ちなみに実車とは、トラックやシャーシに荷物を積んでいる状態のことを指し、空車が荷物を積んでいない状態であることを意味している。海上搬送の運賃も実空車で異なり、実車は運賃が高く、空車は運賃が安かった。
「ちなみにハン社長、輸送量の見通しはまだ?」
「そこはまだなんとも言えんな。うち以外にも委託先を募っとるようやし、自社の船で海上輸送もするようやし、工場の稼働もまだ先やしな。やけど、これに乗じて関連企業もぎょーさんできるみたいやから、今よりも荷が多くなるのは確かやで。それに原料もいくらかボエミア国内で調達するようやから、下りが紙とパルプを運ぶ業者、上りが原材料の木材を運ぶ業者で、そっちもいろんなとこから引っ張りだこにされるんとちゃうか?」
「そうだといいんですが、生憎弊社の船舶は旅客船ですからね。貨物の受け入れにも限界があります」
「まあそうやな。どうやノア社長? ここは一つ貨物船も運航して、船団を作るっちゅうのは?」
「えっ!?」
不意に話の舵をノアに向けて切られ、ノアは思わず声を上げてしまった。
「いやそれはなんとも……」
「ヘッヘッヘッ! 冗談や冗談!」
そんな困惑するノアを見て、ハンは面白可笑しく笑ってみせた。その姿はまるで、昔から馴染みのある近所のおじさんのようだった。
「まあとりあえず、当面の間はあの工場やジャック・ザ・ペーパーに何かない限りは、ウチは現状維持なんでよろしく頼みますわ」
「了承致しました。ではジムさん、後日また契約の更新書類をお送りさせていただきますね」
「了解しました」
今後もよろしくお願いしますと、オープナーとノアが一礼すると、こちらこそと、ハンとジムが一礼し、サカキ運送での取引は終了した。

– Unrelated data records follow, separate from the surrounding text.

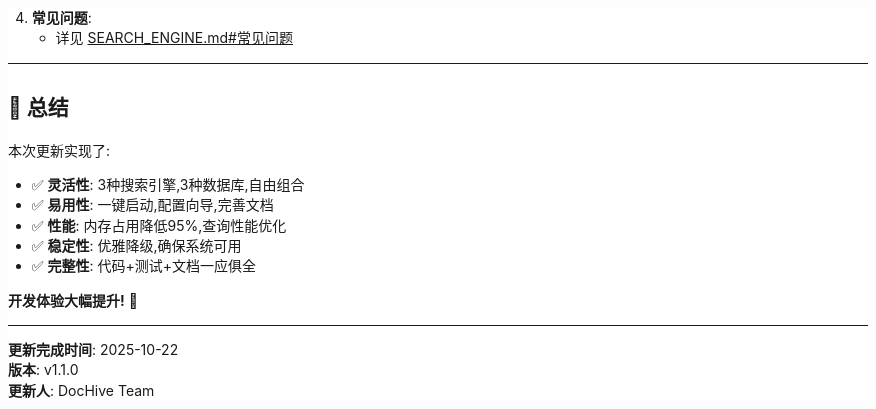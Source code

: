 4. **常见问题**:
   - 详见 [SEARCH_ENGINE.md#常见问题](backend/docs/SEARCH_ENGINE.md#常见问题)

---

## 🎉 总结

本次更新实现了:
- ✅ **灵活性**: 3种搜索引擎,3种数据库,自由组合
- ✅ **易用性**: 一键启动,配置向导,完善文档
- ✅ **性能**: 内存占用降低95%,查询性能优化
- ✅ **稳定性**: 优雅降级,确保系统可用
- ✅ **完整性**: 代码+测试+文档一应俱全

**开发体验大幅提升!** 🚀

---

**更新完成时间**: 2025-10-22  
**版本**: v1.1.0  
**更新人**: DocHive Team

それから全員立ち上がり、社長室を後にすると、ノアとオープナーは玄関口でスリッパから靴に履き替える。その時ハンとジム、そして総務社員のイスピンは玄関口の前まで来て、二人の見送りをしてきた。
「ノア社長、くれぐれも無理せんようにな!」
「はい、ありがとうございました!」
ノアはハンに頭を下げると、社用車に乗りこみ、サカキ運送を立ち去った。時刻は11時半を過ぎており、これで午前中回る予定だった全ての企業を回り終えた。
「ニューハマで何か建設されているのは噂で聞いていたが、まさかジャック・ザ・ペーパーだったとはなぁ。ツブラヤのやつ、情報をこっちに寄越さなかったってことはニューハマは全く手を付けてないのか? ……仕方ない、近いうちにヨツギ諸島に渡って自分で確かめに行った方が良さそうだな……」
運転をしながら、オープナーは一人呟く。どうやらジャック・ザ・ペーパーの情報を把握していなかったことを反省し、状況確認のため現地に乗り込む算段を立てているようだった。
「でも良かったですね、貨物の輸送が増えそうで」
ノアが目先のことだけを見て楽観的にそう言うが、しかしオープナーはその先の事まで考えて、渋い表情をしていた。

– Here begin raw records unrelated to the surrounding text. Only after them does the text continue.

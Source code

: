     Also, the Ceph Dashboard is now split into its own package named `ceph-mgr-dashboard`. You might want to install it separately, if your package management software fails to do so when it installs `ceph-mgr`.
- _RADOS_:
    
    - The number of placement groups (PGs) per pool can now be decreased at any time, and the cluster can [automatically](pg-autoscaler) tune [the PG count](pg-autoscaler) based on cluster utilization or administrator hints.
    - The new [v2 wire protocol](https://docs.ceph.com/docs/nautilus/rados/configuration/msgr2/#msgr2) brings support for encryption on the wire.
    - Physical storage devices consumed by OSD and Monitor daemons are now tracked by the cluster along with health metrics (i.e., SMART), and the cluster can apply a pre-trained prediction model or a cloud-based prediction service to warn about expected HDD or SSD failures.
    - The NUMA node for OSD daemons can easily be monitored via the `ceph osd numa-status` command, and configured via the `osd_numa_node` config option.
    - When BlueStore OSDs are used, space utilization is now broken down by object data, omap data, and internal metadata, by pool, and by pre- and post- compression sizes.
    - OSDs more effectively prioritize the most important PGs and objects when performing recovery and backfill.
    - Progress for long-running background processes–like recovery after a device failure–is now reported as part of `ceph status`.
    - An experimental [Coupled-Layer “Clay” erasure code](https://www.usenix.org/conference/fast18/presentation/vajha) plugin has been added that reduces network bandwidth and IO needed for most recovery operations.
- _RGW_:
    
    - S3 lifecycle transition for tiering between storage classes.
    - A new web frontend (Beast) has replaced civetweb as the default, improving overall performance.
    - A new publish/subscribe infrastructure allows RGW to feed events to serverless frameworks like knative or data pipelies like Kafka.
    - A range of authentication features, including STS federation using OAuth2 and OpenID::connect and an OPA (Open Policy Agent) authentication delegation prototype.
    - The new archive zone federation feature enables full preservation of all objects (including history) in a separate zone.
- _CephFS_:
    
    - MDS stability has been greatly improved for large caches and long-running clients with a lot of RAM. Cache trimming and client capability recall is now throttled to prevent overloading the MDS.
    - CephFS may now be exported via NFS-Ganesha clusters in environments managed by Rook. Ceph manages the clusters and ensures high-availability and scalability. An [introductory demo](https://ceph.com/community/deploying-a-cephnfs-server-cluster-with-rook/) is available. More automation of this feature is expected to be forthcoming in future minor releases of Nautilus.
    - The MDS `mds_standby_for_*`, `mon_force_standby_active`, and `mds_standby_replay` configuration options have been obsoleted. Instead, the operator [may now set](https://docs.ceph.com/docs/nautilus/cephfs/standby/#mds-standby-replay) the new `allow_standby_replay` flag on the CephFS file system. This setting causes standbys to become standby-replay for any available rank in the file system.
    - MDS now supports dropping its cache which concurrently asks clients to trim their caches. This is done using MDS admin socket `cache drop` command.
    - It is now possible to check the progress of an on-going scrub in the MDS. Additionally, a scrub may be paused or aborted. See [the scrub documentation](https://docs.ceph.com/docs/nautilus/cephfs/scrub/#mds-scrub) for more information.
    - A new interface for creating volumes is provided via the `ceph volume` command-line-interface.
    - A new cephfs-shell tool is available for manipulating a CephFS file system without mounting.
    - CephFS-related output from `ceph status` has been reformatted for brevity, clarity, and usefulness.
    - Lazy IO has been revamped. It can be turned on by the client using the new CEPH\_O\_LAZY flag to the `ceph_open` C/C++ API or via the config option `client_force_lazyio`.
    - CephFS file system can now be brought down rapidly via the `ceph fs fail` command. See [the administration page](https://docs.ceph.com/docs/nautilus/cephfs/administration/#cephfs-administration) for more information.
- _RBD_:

「確かに貨物の利益は上がるかもしれない。だが、ウチはあくまで旅客船だ。貨物の売り上げが好調でも、旅客が足を引っ張ればそれでトントンにされてしまう。それこそ貨物で売り上げを出したいなら、旅客船なんて廃船にして貨物船にしたらいい。旅客船の運べる貨物の量なんて、貨物船と比べたらほんの僅かなんだからな」
「それは……そうですけど……」
オープナーの言っていることは理屈にそぐい、反論できる余地が無く、ノアはすっかり口をつぐんでしまった。
そんな状態の彼女をオープナーは運転をしながら横目で見て、頭に上っていた血が徐々に引いていった。

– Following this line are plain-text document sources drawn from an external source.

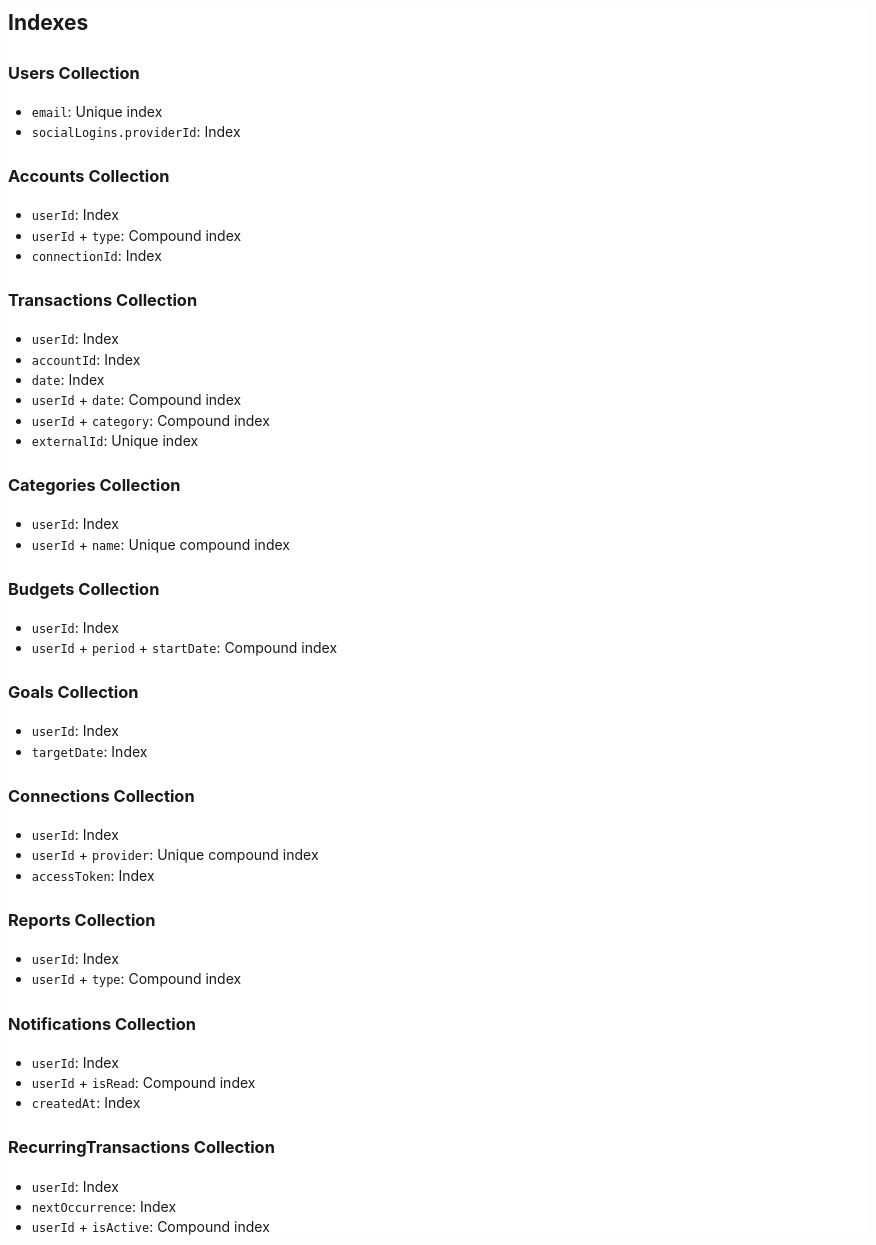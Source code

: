 ## Indexes

### Users Collection
- `email`: Unique index
- `socialLogins.providerId`: Index

### Accounts Collection
- `userId`: Index
- `userId` + `type`: Compound index
- `connectionId`: Index

### Transactions Collection
- `userId`: Index
- `accountId`: Index
- `date`: Index
- `userId` + `date`: Compound index
- `userId` + `category`: Compound index
- `externalId`: Unique index

### Categories Collection
- `userId`: Index
- `userId` + `name`: Unique compound index

### Budgets Collection
- `userId`: Index
- `userId` + `period` + `startDate`: Compound index

### Goals Collection
- `userId`: Index
- `targetDate`: Index

### Connections Collection
- `userId`: Index
- `userId` + `provider`: Unique compound index
- `accessToken`: Index

### Reports Collection
- `userId`: Index
- `userId` + `type`: Compound index

### Notifications Collection
- `userId`: Index
- `userId` + `isRead`: Compound index
- `createdAt`: Index

### RecurringTransactions Collection
- `userId`: Index
- `nextOccurrence`: Index
- `userId` + `isActive`: Compound index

「……スマン、社長に当たっても何の解決にもならなかった」
「いえ、いいんです。オープナーさんの言ってることは間違ってないですから。貨物依存から抜け出さないといけないのに、わたしがそれを肯定するようなことを言ってしまっては、いつまで経っても依存脱却の示しをつけることができませんからね……社長として、軽率な発言でした」
「そうか……フッ、社長だけでも、本気でそう思っておいてもらいたいものだね」
「どういうことですか?」
オープナーは鼻で笑い、明らかに何か別の意味が含まれている発言をしたのに対して、ノアはまるで脊髄反射のように、考える前にそれに食らいついた。